■ Exercise prompt: Below are records to print word for word; include none of their pictures.

========================

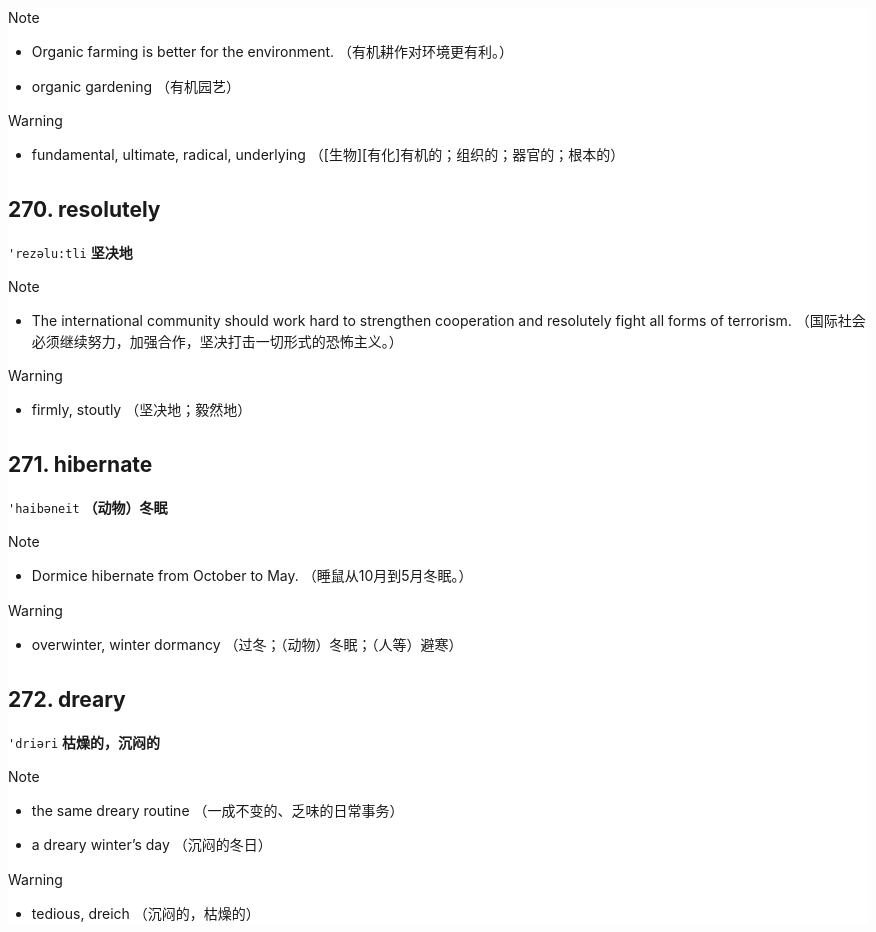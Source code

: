 > [!NOTE]
>
> - Organic farming is better for the environment. （有机耕作对环境更有利。）
>
> - organic gardening （有机园艺）
>

> [!WARNING]
>
> - fundamental, ultimate, radical, underlying （[生物][有化]有机的；组织的；器官的；根本的）
>

## 270. resolutely

`'rezəlu:tli`  **坚决地**

> [!NOTE]
>
> - The international community should work hard to strengthen cooperation and resolutely fight all forms of terrorism. （国际社会必须继续努力，加强合作，坚决打击一切形式的恐怖主义。）
>

> [!WARNING]
>
> - firmly, stoutly （坚决地；毅然地）
>

## 271. hibernate

`'haibəneit`  **（动物）冬眠**

> [!NOTE]
>
> - Dormice hibernate from October to May. （睡鼠从10月到5月冬眠。）
>

> [!WARNING]
>
> - overwinter, winter dormancy （过冬；（动物）冬眠；（人等）避寒）
>

## 272. dreary

`'driəri`  **枯燥的，沉闷的**

> [!NOTE]
>
> - the same dreary routine （一成不变的、乏味的日常事务）
>
> - a dreary winter’s day （沉闷的冬日）
>

> [!WARNING]
>
> - tedious, dreich （沉闷的，枯燥的）
>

========================

■ Output of the exercise:
Source code

: > [!NOTE]
>
> - Organic farming is better for the environment. （有机耕作对环境更有利。）
>
> - organic gardening （有机园艺）
>

> [!WARNING]
>
> - fundamental, ultimate, radical, underlying （[生物][有化]有机的；组织的；器官的；根本的）
>

## 270. resolutely

`'rezəlu:tli`  **坚决地**

> [!NOTE]
>
> - The international community should work hard to strengthen cooperation and resolutely fight all forms of terrorism. （国际社会必须继续努力，加强合作，坚决打击一切形式的恐怖主义。）
>

> [!WARNING]
>
> - firmly, stoutly （坚决地；毅然地）
>

## 271. hibernate

`'haibəneit`  **（动物）冬眠**

> [!NOTE]
>
> - Dormice hibernate from October to May. （睡鼠从10月到5月冬眠。）
>

> [!WARNING]
>
> - overwinter, winter dormancy （过冬；（动物）冬眠；（人等）避寒）
>

## 272. dreary

`'driəri`  **枯燥的，沉闷的**

> [!NOTE]
>
> - the same dreary routine （一成不变的、乏味的日常事务）
>
> - a dreary winter’s day （沉闷的冬日）
>

> [!WARNING]
>
> - tedious, dreich （沉闷的，枯燥的）
>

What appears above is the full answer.